We are interested in biological sensing and decision making. We study how bacteria sense and explore their environment, how flies smell, and how T cells decide to mount or not an immune response. We use experiments and mathematical modeling to study the dynamical properties of biological systems and uncover the molecular origin of behavior. Our lab employs a mixture of biologists, physicists, computer scientists and mathematicians.

	Digital assays and multiscale agent-based modeling: Behavior is dynamics. Recent advances in high-throughput laboratory investigations provide unprecedented information about the molecular components that mediate cellular mechanisms. A major challenge now is to integrate and transform this data into a dynamical understanding of biological systems, connecting molecules to behavior. The goal of this project is to build an integrative and user-friendly computational framework that will give researchers the capability to incrementally assemble whole-cell and multi-cell models of complex biological systems to explore the connection between molecular mechanisms and desirable biological behaviors.

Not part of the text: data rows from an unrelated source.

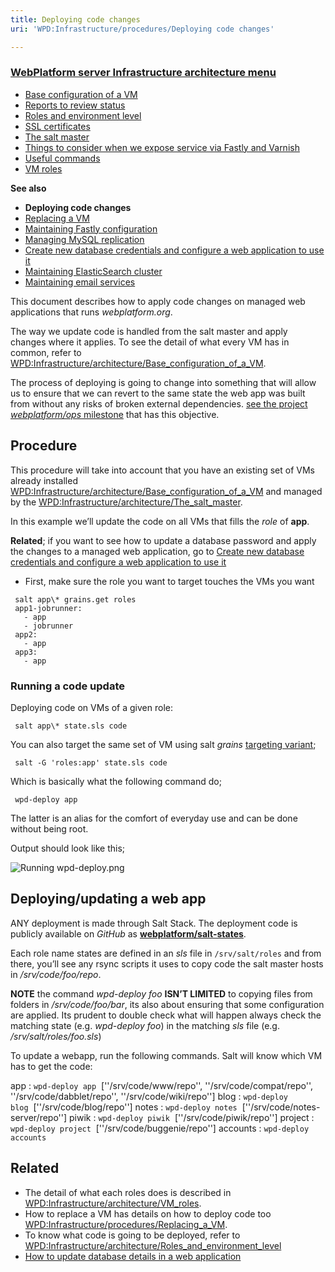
 ```yaml
---
title: Deploying code changes
uri: 'WPD:Infrastructure/procedures/Deploying code changes'

---
```

### [WebPlatform server Infrastructure architecture menu](/WPD:Infrastructure/architecture)

-   [Base configuration of a VM](/WPD:Infrastructure/architecture/Base_configuration_of_a_VM)
-   [Reports to review status](/WPD:Infrastructure/architecture/Reports_to_review_status)
-   [Roles and environment level](/WPD:Infrastructure/architecture/Roles_and_environment_level)
-   [SSL certificates](/WPD:Infrastructure/architecture/SSL_certificates)
-   [The salt master](/WPD:Infrastructure/architecture/The_salt_master)
-   [Things to consider when we expose service via Fastly and Varnish](/WPD:Infrastructure/architecture/Things_to_consider_when_we_expose_service_via_Fastly_and_Varnish)
-   [Useful commands](/WPD:Infrastructure/architecture/Useful_commands)
-   [VM roles](/WPD:Infrastructure/architecture/VM_roles)

**See also**

-   **Deploying code changes**
-   [Replacing a VM](/WPD:Infrastructure/procedures/Replacing_a_VM)
-   [Maintaining Fastly configuration](/WPD:Infrastructure/procedures/Maintaining_Varnish_or_Fastly_configuration)
-   [Managing MySQL replication](/WPD:Infrastructure/procedures/Managing_MySQL_replication)
-   [Create new database credentials and configure a web application to use it](/WPD:Infrastructure/procedures/Create_new_database_credentials_configure_a_web_application_to_use_it)
-   [Maintaining ElasticSearch cluster](/WPD:Infrastructure/procedures/Maintaining_ElasticSearch_cluster)
-   [Maintaining email services](/WPD:Infrastructure/procedures/Maintaining_email_services)

This document describes how to apply code changes on managed web applications that runs *webplatform.org*.

The way we update code is handled from the salt master and apply changes where it applies. To see the detail of what every VM has in common, refer to [WPD:Infrastructure/architecture/Base\_configuration\_of\_a\_VM](/WPD:Infrastructure/architecture/Base_configuration_of_a_VM).

The process of deploying is going to change into something that will allow us to ensure that we can revert to the same state the web app was built from without any risks of broken external dependencies. [see the project *webplatform/ops* milestone](https://github.com/webplatform/ops/issues?milestone=1) that has this objective.

## Procedure

This procedure will take into account that you have an existing set of VMs already installed [WPD:Infrastructure/architecture/Base\_configuration\_of\_a\_VM](/WPD:Infrastructure/architecture/Base_configuration_of_a_VM) and managed by the [WPD:Infrastructure/architecture/The\_salt\_master](/WPD:Infrastructure/architecture/The_salt_master).

In this example we’ll update the code on all VMs that fills the *role* of **app**.

**Related**; if you want to see how to update a database password and apply the changes to a managed web application, go to [Create new database credentials and configure a web application to use it](/WPD:Infrastructure/procedures/Create_new_database_credentials_configure_a_web_application_to_use_it)

-   First, make sure the role you want to target touches the VMs you want

<!-- -->

     salt app\* grains.get roles
     app1-jobrunner:
       - app
       - jobrunner
     app2:
       - app
     app3:
       - app

### Running a code update

Deploying code on VMs of a given role:

     salt app\* state.sls code

You can also target the same set of VM using salt *grains* [targeting variant](http://docs.saltstack.com/en/latest/topics/targeting/grains.html);

     salt -G 'roles:app' state.sls code

Which is basically what the following command do;

     wpd-deploy app

The latter is an alias for the comfort of everyday use and can be done without being root.

Output should look like this;

![Running wpd-deploy.png](/WPD/assets/public/0/0d/Running_wpd-deploy.png)

## Deploying/updating a web app

ANY deployment is made through Salt Stack. The deployment code is publicly available on *GitHub* as [**webplatform/salt-states**](https://github.com/webplatform/salt-states).

Each role name states are defined in an *sls* file in `/srv/salt/roles` and from there, you’ll see any rsync scripts it uses to copy code the salt master hosts in */srv/code/foo/repo*.

**NOTE** the command *wpd-deploy foo* **ISN’T LIMITED** to copying files from folders in */srv/code/foo/bar*, its also about ensuring that some configuration are applied. Its prudent to double check what will happen always check the matching state (e.g. *wpd-deploy foo*) in the matching *sls* file (e.g. */srv/salt/roles/foo.sls*)

To update a webapp, run the following commands. Salt will know which VM has to get the code:

app
:   `wpd-deploy app`  [''/srv/code/www/repo'', ''/srv/code/compat/repo'', ''/srv/code/dabblet/repo'', ''/srv/code/wiki/repo'']
blog
:   `wpd-deploy blog`  [''/srv/code/blog/repo'']
notes
:   `wpd-deploy notes`  [''/srv/code/notes-server/repo'']
piwik
:   `wpd-deploy piwik`  [''/srv/code/piwik/repo'']
project
:   `wpd-deploy project`  [''/srv/code/buggenie/repo'']
accounts
:   `wpd-deploy accounts`

## Related

-   The detail of what each roles does is described in [WPD:Infrastructure/architecture/VM\_roles](/WPD:Infrastructure/architecture/VM_roles).
-   How to replace a VM has details on how to deploy code too [WPD:Infrastructure/procedures/Replacing\_a\_VM](/WPD:Infrastructure/procedures/Replacing_a_VM).
-   To know what code is going to be deployed, refer to [WPD:Infrastructure/architecture/Roles\_and\_environment\_level](/WPD:Infrastructure/architecture/Roles_and_environment_level)
-   [How to update database details in a web application](/WPD:Infrastructure/architecture/Useful_commands#Create_a_database.2C_a_user.2C_set_new_privileges_and_update_a_web_application)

	Dynamical encoding of odors by the fly: We are interested in the role of time in the encoding of odor identity and intensity in the primary layer of the fly olfactory system. In collaboration with John Carlson (Yale MCDB) we perform in vivo electrophysiological recordings to assay the dynamical properties of olfactory receptor neurons. In collaboration with Steve Zucker (Yale Applied Mathematics) we are analyzing the geometry of the odor space.
	The role of phenotypic variability in bacterial sensing: The question is how molecular noise might control a biological function at the population level by tuning the distribution of single cell behaviors. As model system we use a canonical sensory system in biology, bacterial chemotaxis in E. coli. For this project, we use direct comparison between in vivo and in silico experiments.
	Spatial localization in signal processing: We are interested in the effect of spatial localization on signaling pathway and in understanding the interplay between physical forces, enzymatic reactions and spatial control in bacteria. We have developed MicrobeTracker, an automated cell detection and lineage analysis software that enable us to quantify the spatio-temporal localization of fluorescently labeled proteins inside single cells within a genealogy. In collaboration with the Jacobs-Wagner lab we are looking at the localization of mRNA in bacteria and we study the relationship between cell shape and bacterial cell wall synthesis. (see MicrobeTracker Software).
	Modeling the dynamical interaction between T regulatory cells and T effector cells during an immune response: Together with the Altan-Bonnet lab at the Memorial Sloan-Kettering Cancer Center we are studying the highly dynamical interactions between effector and regulatory T cells and the role of this dynamics in decision making.